# What is expected:
Read through the records. Copy each line that has the word "params".

# Saved entries:

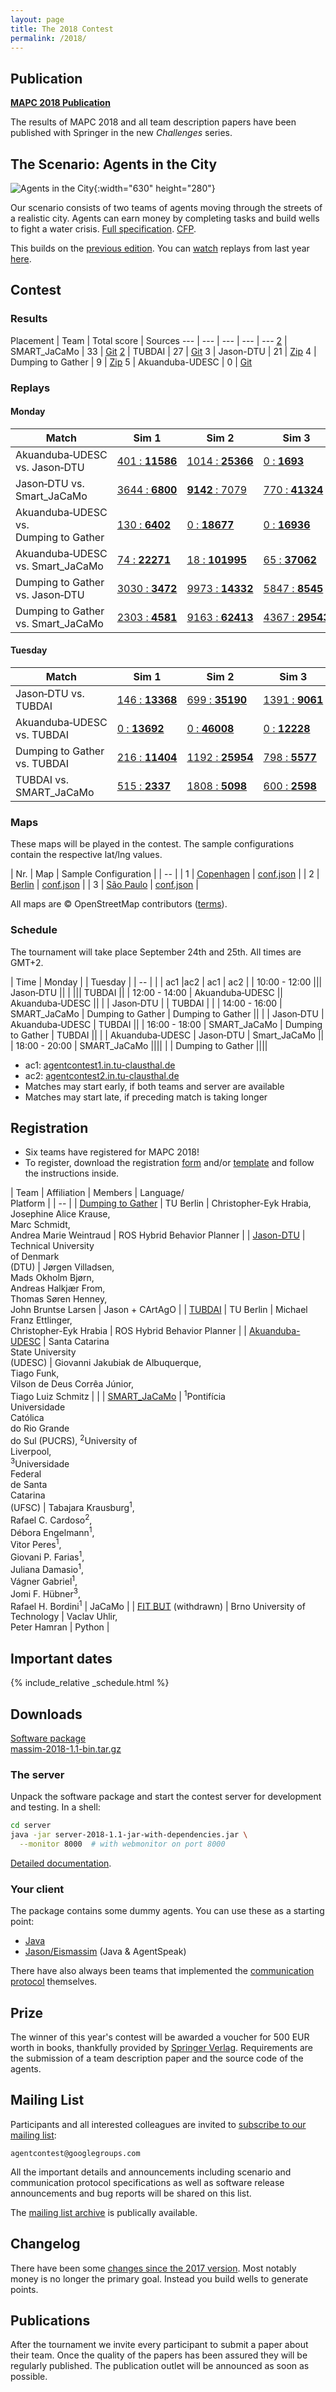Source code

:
 ```yaml
---
layout: page
title: The 2018 Contest
permalink: /2018/
---
```


Publication
-----------

<div class="actions">
  <a href="https://link.springer.com/book/10.1007/978-3-030-37959-9"><strong>MAPC 2018 Publication</strong></a>
</div>

The results of MAPC 2018 and all team description papers have been published with Springer in the new *Challenges* series.

The Scenario: Agents in the City
--------------------------------

![Agents in the City](/2016/banner.jpg){:width="630" height="280"}

Our scenario consists of two teams of agents moving through the streets of a realistic city.
Agents can earn money by completing tasks and build wells to fight a water crisis.
[Full specification](https://github.com/agentcontest/massim/blob/master/docs/scenario.md). [CFP](/2018/CFP.txt).

This builds on the [previous edition](/2017/). You can [watch](https://multiagentcontest.org/replays_2017d/?2017-09-21-18-07-25-2017-MAPC-Sim3) replays from last year [here](https://multiagentcontest.org/2017/#replays).

Contest
-------

### Results

Placement | Team | Total score | Sources
--- | --- | --- | --- | ---
[2](/2019/01/23/results.html) | SMART_JaCaMo | 33 | [Git](https://github.com/smart-pucrs/mapc2018-pucrs)
[2](/2019/01/23/results.html) | TUBDAI | 27 | [Git](https://github.com/etticat/mapc-2018)
3 | Jason-DTU | 21 | [Zip](sources/Jason-DTU.zip)
4 | Dumping to Gather | 9 | [Zip](sources/Dumping_to_Gather.zip)
5 | Akuanduba-UDESC | 0 | [Git](https://github.com/VilsonJrCorrea/Akuanduba-UDESC)

### Replays

#### Monday

Match | Sim 1 | Sim 2 | Sim 3 | Score
--- | --- | --- | --- | ---
Akuanduba&#8209;UDESC vs. Jason&#8209;DTU | [401&nbsp;:&nbsp;**11586**](https://multiagentcontest.org/replays_2018a/?2018-09-24-12-06-37-Contest-2018-1of3) | [1014&nbsp;:&nbsp;**25366**](https://multiagentcontest.org/replays_2018a/?2018-09-24-12-06-37-Contest-2018-2of3) | [0&nbsp;:&nbsp;**1693**](https://multiagentcontest.org/replays_2018a/?2018-09-24-12-06-37-Contest-2018-3of3) | 0:9
Jason&#8209;DTU vs. Smart_JaCaMo | [3644&nbsp;:&nbsp;**6800**](https://multiagentcontest.org/replays_2018a/?2018-09-24-14-05-06-Contest-2018-1of3) | [**9142**&nbsp;:&nbsp;7079](https://multiagentcontest.org/replays_2018a/?2018-09-24-14-05-06-Contest-2018-2of3) | [770&nbsp;:&nbsp;**41324**](https://multiagentcontest.org/replays_2018a/?2018-09-24-14-05-06-Contest-2018-3of3) | 3:6
Akuanduba&#8209;UDESC vs. Dumping&nbsp;to&nbsp;Gather | [130&nbsp;:&nbsp;**6402**](https://multiagentcontest.org/replays_2018a/?2018-09-24-14-05-22-Contest-2018-1of3) | [0&nbsp;:&nbsp;**18677**](https://multiagentcontest.org/replays_2018a/?2018-09-24-14-05-22-Contest-2018-2of3) | [0&nbsp;:&nbsp;**16936**](https://multiagentcontest.org/replays_2018a/?2018-09-24-14-05-22-Contest-2018-3of3) | 0:9
Akuanduba&#8209;UDESC vs. Smart_JaCaMo | [74&nbsp;:&nbsp;**22271**](https://multiagentcontest.org/replays_2018b/?2018-09-24-16-26-12-Contest-2018-1of3) | [18&nbsp;:&nbsp;**101995**](https://multiagentcontest.org/replays_2018b/?2018-09-24-16-26-12-Contest-2018-2of3) | [65&nbsp;:&nbsp;**37062**](https://multiagentcontest.org/replays_2018b/?2018-09-24-16-26-12-Contest-2018-3of3) | 0:9
Dumping&nbsp;to&nbsp;Gather vs. Jason&#8209;DTU | [3030&nbsp;:&nbsp;**3472**](https://multiagentcontest.org/replays_2018b/?2018-09-24-16-29-30-Contest-2018-1of3) | [9973&nbsp;:&nbsp;**14332**](https://multiagentcontest.org/replays_2018b/?2018-09-24-16-29-30-Contest-2018-2of3) | [5847&nbsp;:&nbsp;**8545**](https://multiagentcontest.org/replays_2018b/?2018-09-24-16-29-30-Contest-2018-3of3) | 0:9
Dumping&nbsp;to&nbsp;Gather vs. Smart_JaCaMo | [2303&nbsp;:&nbsp;**4581**](https://multiagentcontest.org/replays_2018b/?2018-09-24-18-31-08-Contest-2018-1of3) | [9163&nbsp;:&nbsp;**62413**](https://multiagentcontest.org/replays_2018b/?2018-09-24-18-31-08-Contest-2018-2of3) | [4367&nbsp;:&nbsp;**29543**](https://multiagentcontest.org/replays_2018b/?2018-09-24-18-31-08-Contest-2018-3of3) | 0:9

#### Tuesday

Match | Sim 1 | Sim 2 | Sim 3 | Score
--- | --- | --- | --- | ---
Jason&#8209;DTU vs. TUBDAI | [146&nbsp;:&nbsp;**13368**](https://multiagentcontest.org/replays_2018c/?2018-09-25-10-01-17-Contest-2018-1of3) | [699&nbsp;:&nbsp;**35190**](https://multiagentcontest.org/replays_2018c/?2018-09-25-10-01-17-Contest-2018-2of3) | [1391&nbsp;:&nbsp;**9061**](https://multiagentcontest.org/replays_2018c/?2018-09-25-10-01-17-Contest-2018-3of3) | 0:9
Akuanduba&#8209;UDESC vs. TUBDAI | [0&nbsp;:&nbsp;**13692**](https://multiagentcontest.org/replays_2018c/?2018-09-25-12-46-19-Contest-2018-1of3) | [0&nbsp;:&nbsp;**46008**](https://multiagentcontest.org/replays_2018c/?2018-09-25-12-46-19-Contest-2018-2of3) | [0&nbsp;:&nbsp;**12228**](https://multiagentcontest.org/replays_2018c/?2018-09-25-12-46-19-Contest-2018-3of3) | 0:9
Dumping&nbsp;to&nbsp;Gather vs. TUBDAI | [216&nbsp;:&nbsp;**11404**](https://multiagentcontest.org/replays_2018c/?2018-09-25-15-34-12-Contest-2018-1of3) | [1192&nbsp;:&nbsp;**25954**](https://multiagentcontest.org/replays_2018c/?2018-09-25-15-34-12-Contest-2018-2of3) | [798&nbsp;:&nbsp;**5577**](https://multiagentcontest.org/replays_2018c/?2018-09-25-15-34-12-Contest-2018-3of3) | 0:9
TUBDAI vs. SMART_JaCaMo | [515&nbsp;:&nbsp;**2337**](https://multiagentcontest.org/replays_2018d/?2018-09-25-18-16-09-Contest-2018-1of3) | [1808&nbsp;:&nbsp;**5098**](https://multiagentcontest.org/replays_2018d/?2018-09-25-18-16-09-Contest-2018-2of3) | [600&nbsp;:&nbsp;**2598**](https://multiagentcontest.org/replays_2018d/?2018-09-25-18-16-09-Contest-2018-3of3) | 0:9

### Maps

These maps will be played in the contest. The sample configurations contain the respective lat/lng values.

| Nr. | Map | Sample Configuration |
| -- |
| 1 | [Copenhagen](osm/copenhagen.osm.pbf) | [conf.json](conf/Test-Copenhagen.json) |
| 2 | [Berlin](osm/berlin.osm.pbf) | [conf.json](conf/Test-Berlin.json) |
| 3 | [São Paulo](osm/saopaulo.osm.pbf) | [conf.json](conf/Test-SaoPaulo.json) |

All maps are © OpenStreetMap contributors ([terms](http://www.openstreetmap.org/copyright)).

### Schedule

The tournament will take place September 24th and 25th. All times are GMT+2.

| Time | Monday | | Tuesday |
| -- |
| | ac1 |ac2 | ac1 | ac2 |
| 10:00&nbsp;-&nbsp;12:00 ||| Jason&#8209;DTU ||
| ||| TUBDAI ||
| 12:00&nbsp;-&nbsp;14:00 | Akuanduba&#8209;UDESC || Akuanduba&#8209;UDESC ||
| | Jason&#8209;DTU | | TUBDAI | |
| 14:00&nbsp;-&nbsp;16:00 | SMART_JaCaMo | Dumping to Gather | Dumping to Gather ||
| | Jason&#8209;DTU | Akuanduba&#8209;UDESC | TUBDAI ||
| 16:00&nbsp;-&nbsp;18:00 | SMART_JaCaMo | Dumping to Gather | TUBDAI ||
| | Akuanduba&#8209;UDESC | Jason&#8209;DTU | Smart_JaCaMo ||
| 18:00&nbsp;-&nbsp;20:00 | SMART_JaCaMo ||||
| | Dumping to Gather ||||

- ac1: [agentcontest1.in.tu-clausthal.de](http://agentcontest1.in.tu-clausthal.de/)
- ac2: [agentcontest2.in.tu-clausthal.de](http://agentcontest2.in.tu-clausthal.de/)
- Matches may start early, if both teams and server are available
- Matches may start late, if preceding match is taking longer

Registration
------------

- Six teams have registered for MAPC 2018!
- To register, download the registration [form](registration/registration.pdf) and/or [template](registration/registration.tex) and follow the instructions inside.

| Team | Affiliation | Members | Language/<br>Platform |
| -- |
| [Dumping to Gather](registration/dtg.pdf) | TU Berlin | Christopher-Eyk Hrabia, <br> Josephine Alice Krause, <br> Marc Schmidt, <br> Andrea Marie Weintraud | ROS Hybrid Behavior Planner |
| [Jason-DTU](registration/jason-dtu.pdf) | Technical University <br> of Denmark <br> (DTU) | Jørgen Villadsen, <br> Mads Okholm Bjørn, <br> Andreas Halkjær From, <br> Thomas Søren Henney, <br> John Bruntse Larsen | Jason + CArtAgO |
| [TUBDAI](registration/tubdai.pdf) | TU Berlin | Michael Franz Ettlinger, <br> Christopher-Eyk Hrabia | ROS Hybrid Behavior Planner |
| [Akuanduba-UDESC](registration/akuanduba.pdf) | Santa Catarina <br> State University <br> (UDESC) | Giovanni Jakubiak de Albuquerque, <br> Tiago Funk, <br> Vilson de Deus Corrêa Júnior, <br> Tiago Luiz Schmitz | |
| [SMART_JaCaMo](registration/smart-jacamo.pdf) | <sup>1</sup>Pontifícia<br> Universidade<br> Católica<br> do Rio Grande<br> do Sul (PUCRS), <sup>2</sup>University of <br> Liverpool, <br> <sup>3</sup>Universidade <br> Federal <br> de Santa <br> Catarina <br> (UFSC) | Tabajara Krausburg<sup>1</sup>, <br> Rafael C. Cardoso<sup>2</sup>, <br> Débora Engelmann<sup>1</sup>, <br> Vitor Peres<sup>1</sup>, <br> Giovani P. Farias<sup>1</sup>, <br> Juliana Damasio<sup>1</sup>, <br> Vágner Gabriel<sup>1</sup>, <br> Jomi F. Hübner<sup>3</sup>, <br> Rafael H. Bordini<sup>1</sup> | JaCaMo |
| [FIT BUT](registration/fitbut.pdf) (withdrawn) | Brno University of Technology | Vaclav Uhlir, <br> Peter Hamran | Python |

Important dates
---------------

{% include_relative _schedule.html %}

Downloads
---------

<div class="actions">
  <a href="https://github.com/agentcontest/massim/releases" title="MASSim on GitHub">
    <span class="title">Software package</span>
    <br>
    <span class="filename">massim-2018-1.1-bin.tar.gz</span>
  </a>
</div>

### The server

Unpack the software package and start the contest server for development and testing. In a shell:

```bash
cd server
java -jar server-2018-1.1-jar-with-dependencies.jar \
  --monitor 8000  # with webmonitor on port 8000
```

[Detailed documentation](https://github.com/agentcontest/massim/blob/master/docs/server.md).

### Your client

The package contains some dummy agents. You can use these as a starting point:

* [Java](https://github.com/agentcontest/massim/blob/master/docs/javaagents.md)
* [Jason/Eismassim](https://github.com/agentcontest/massim/blob/master/docs/eismassim.md) (Java & AgentSpeak)

There have also always been teams that implemented the
[communication protocol](https://github.com/agentcontest/massim/blob/master/docs/protocol.md)
themselves.

Prize
-----

The winner of this year's contest will be awarded a voucher for 500 EUR worth in books,
thankfully provided by [Springer Verlag](https://www.springer.com). Requirements are the submission of
a team description paper and the source code of the agents.

Mailing List
------------

Participants and all interested colleagues are invited to
[subscribe to our mailing list](https://groups.google.com/forum/#!forum/agentcontest):

```
agentcontest@googlegroups.com
```

All the important details and announcements including scenario and
communication protocol specifications as well as software release announcements
and bug reports will be shared on this list.

The [mailing list archive](https://groups.google.com/forum/#!forum/agentcontest)
is publically available.

Changelog
---------

There have been some [changes since the 2017 version](https://github.com/agentcontest/massim/blob/master/CHANGELOG.md).
Most notably money is no longer the primary goal. Instead you build wells to generate points.

Publications
------------

After the tournament we invite every participant to submit a paper about their
team. Once the quality of the papers has been assured they will be regularly
published. The publication outlet will be announced as soon as possible.
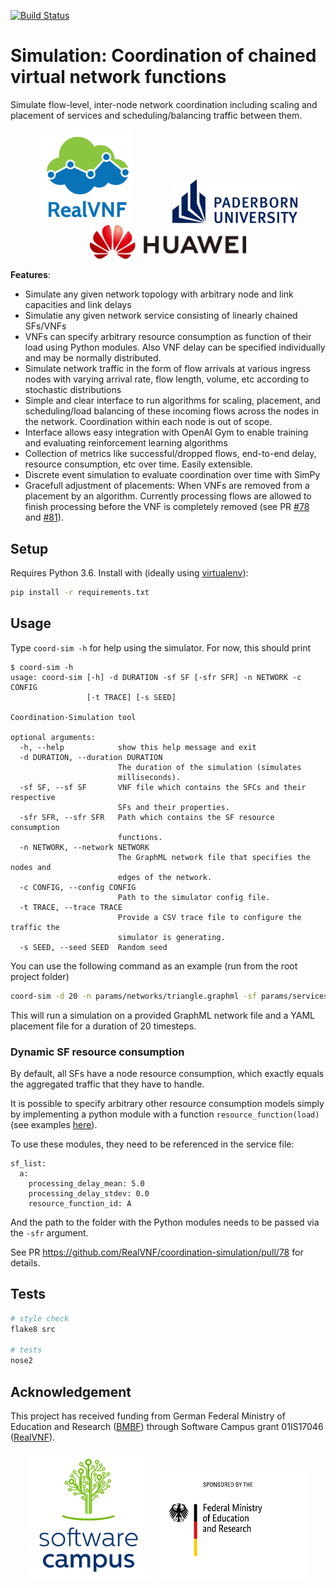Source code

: [![Build Status](https://travis-ci.com/RealVNF/coord-sim.svg?branch=master)](https://travis-ci.com/RealVNF/coord-sim)

# Simulation: Coordination of chained virtual network functions

Simulate flow-level, inter-node network coordination including scaling and placement of services and scheduling/balancing traffic between them.

<p align="center">
    <img src="docs/realvnf_logo.png" height="150" hspace="30"/>
  <img src="docs/upb.png" width="200" hspace="30"/>
  <img src="docs/huawei_horizontal.png" width="250" hspace="30"/>
</p>


**Features**:

* Simulate any given network topology with arbitrary node and link capacities and link delays
* Simulatie any given network service consisting of linearly chained SFs/VNFs
* VNFs can specify arbitrary resource consumption as function of their load using Python modules. Also VNF delay can be specified individually and may be normally distributed.
* Simulate network traffic in the form of flow arrivals at various ingress nodes with varying arrival rate, flow length, volume, etc according to stochastic distributions
* Simple and clear interface to run algorithms for scaling, placement, and scheduling/load balancing of these incoming flows across the nodes in the network. Coordination within each node is out of scope.
* Interface allows easy integration with OpenAI Gym to enable training and evaluating reinforcement learning algorithms
* Collection of metrics like successful/dropped flows, end-to-end delay, resource consumption, etc over time. Easily extensible.
* Discrete event simulation to evaluate coordination over time with SimPy
* Gracefull adjustment of placements: When VNFs are removed from a placement by an algorithm. Currently processing flows are allowed to finish processing before the VNF is completely removed (see PR [#78](https://github.com/RealVNF/coordination-simulation/pull/78) and [#81](https://github.com/RealVNF/coordination-simulation/pull/81)).


## Setup

Requires Python 3.6. Install with (ideally using [virtualenv](https://virtualenv.pypa.io/en/stable/)):

```bash
pip install -r requirements.txt
```


## Usage

Type `coord-sim -h` for help using the simulator. For now, this should print 

``` 
$ coord-sim -h
usage: coord-sim [-h] -d DURATION -sf SF [-sfr SFR] -n NETWORK -c CONFIG
                 [-t TRACE] [-s SEED]

Coordination-Simulation tool

optional arguments:
  -h, --help            show this help message and exit
  -d DURATION, --duration DURATION
                        The duration of the simulation (simulates
                        milliseconds).
  -sf SF, --sf SF       VNF file which contains the SFCs and their respective
                        SFs and their properties.
  -sfr SFR, --sfr SFR   Path which contains the SF resource consumption
                        functions.
  -n NETWORK, --network NETWORK
                        The GraphML network file that specifies the nodes and
                        edges of the network.
  -c CONFIG, --config CONFIG
                        Path to the simulator config file.
  -t TRACE, --trace TRACE
                        Provide a CSV trace file to configure the traffic the
                        simulator is generating.
  -s SEED, --seed SEED  Random seed
```

You can use the following command as an example (run from the root project folder)

```bash 
coord-sim -d 20 -n params/networks/triangle.graphml -sf params/services/abc.yaml -sfr params/services/resource_functions -c params/config/sim_config.yaml
```
This will run a simulation on a provided GraphML network file and a YAML placement file for a duration of 20 timesteps.


### Dynamic SF resource consumption

By default, all SFs have a node resource consumption, which exactly equals the aggregated traffic that they have to handle.

It is possible to specify arbitrary other resource consumption models simply by implementing a python module with a 
function `resource_function(load)` (see examples [here](https://github.com/RealVNF/coordination-simulation/tree/master/params/services/resource_functions)).

To use these modules, they need to be referenced in the service file:

```
sf_list:
  a:
    processing_delay_mean: 5.0
    processing_delay_stdev: 0.0
    resource_function_id: A
```

And the path to the folder with the Python modules needs to be passed via the `-sfr` argument.

See PR https://github.com/RealVNF/coordination-simulation/pull/78 for details.


## Tests

```bash
# style check
flake8 src

# tests
nose2
```

## Acknowledgement

This project has received funding from German Federal Ministry of Education and Research ([BMBF](https://www.bmbf.de/)) through Software Campus grant 01IS17046 ([RealVNF](https://realvnf.github.io/)).

<p align="center">
  <img src="docs/software_campus.png" width="200"/>
  <img src="docs/BMBF_sponsored_by.jpg" width="250"/>
</p>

# Solution for this problem:
coord-sim -d 20 -n params/networks/triangle.graphml -sf params/services/abc.yaml -sfr params/services/resource_functions -c params/config/sim_config.yaml
function `resource_function(load)` (see examples [here](https://github.com/RealVNF/coordination-simulation/tree/master/params/services/resource_functions)).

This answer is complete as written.